Reply with nothing but the number of lines in the data below where the word "recovery" occurs.

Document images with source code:
=== Section Start ===

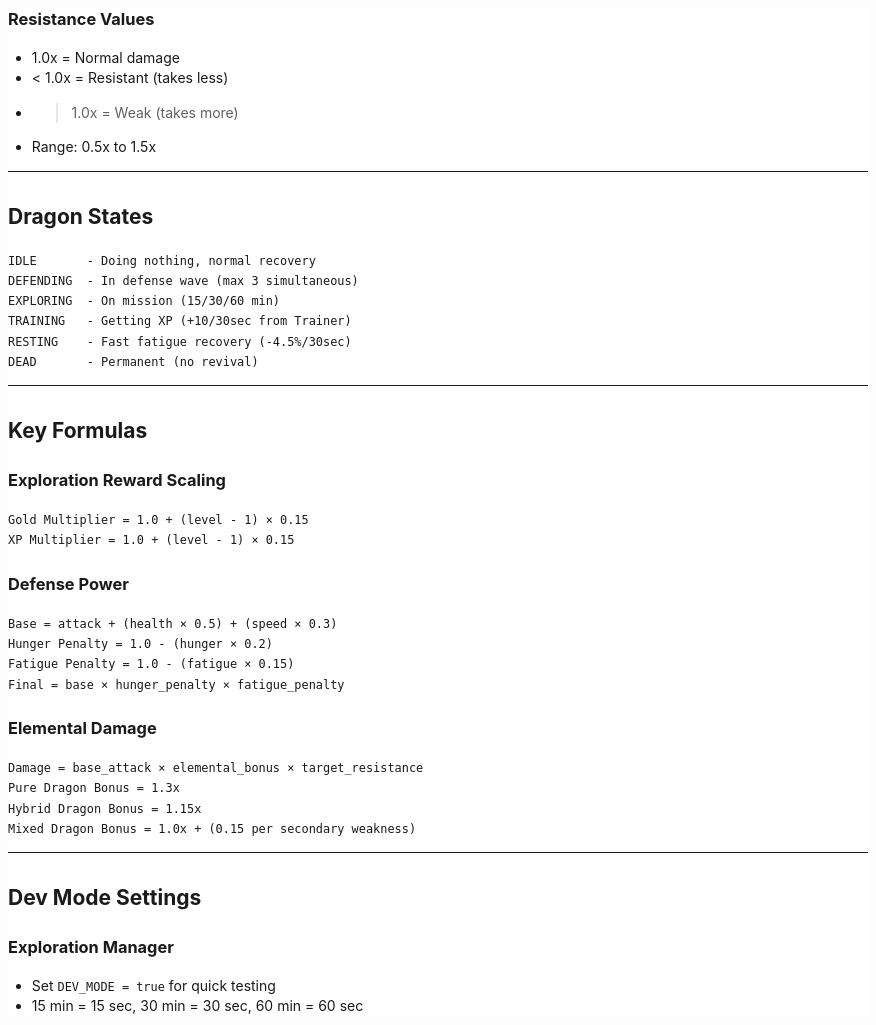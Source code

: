 ### Resistance Values
- 1.0x = Normal damage
- < 1.0x = Resistant (takes less)
- > 1.0x = Weak (takes more)
- Range: 0.5x to 1.5x

---

## Dragon States

```
IDLE       - Doing nothing, normal recovery
DEFENDING  - In defense wave (max 3 simultaneous)
EXPLORING  - On mission (15/30/60 min)
TRAINING   - Getting XP (+10/30sec from Trainer)
RESTING    - Fast fatigue recovery (-4.5%/30sec)
DEAD       - Permanent (no revival)
```

---

## Key Formulas

### Exploration Reward Scaling
```
Gold Multiplier = 1.0 + (level - 1) × 0.15
XP Multiplier = 1.0 + (level - 1) × 0.15
```

### Defense Power
```
Base = attack + (health × 0.5) + (speed × 0.3)
Hunger Penalty = 1.0 - (hunger × 0.2)
Fatigue Penalty = 1.0 - (fatigue × 0.15)
Final = base × hunger_penalty × fatigue_penalty
```

### Elemental Damage
```
Damage = base_attack × elemental_bonus × target_resistance
Pure Dragon Bonus = 1.3x
Hybrid Dragon Bonus = 1.15x
Mixed Dragon Bonus = 1.0x + (0.15 per secondary weakness)
```

---

## Dev Mode Settings

### Exploration Manager
- Set `DEV_MODE = true` for quick testing
- 15 min = 15 sec, 30 min = 30 sec, 60 min = 60 sec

=== Section End ===

Exercise output: 2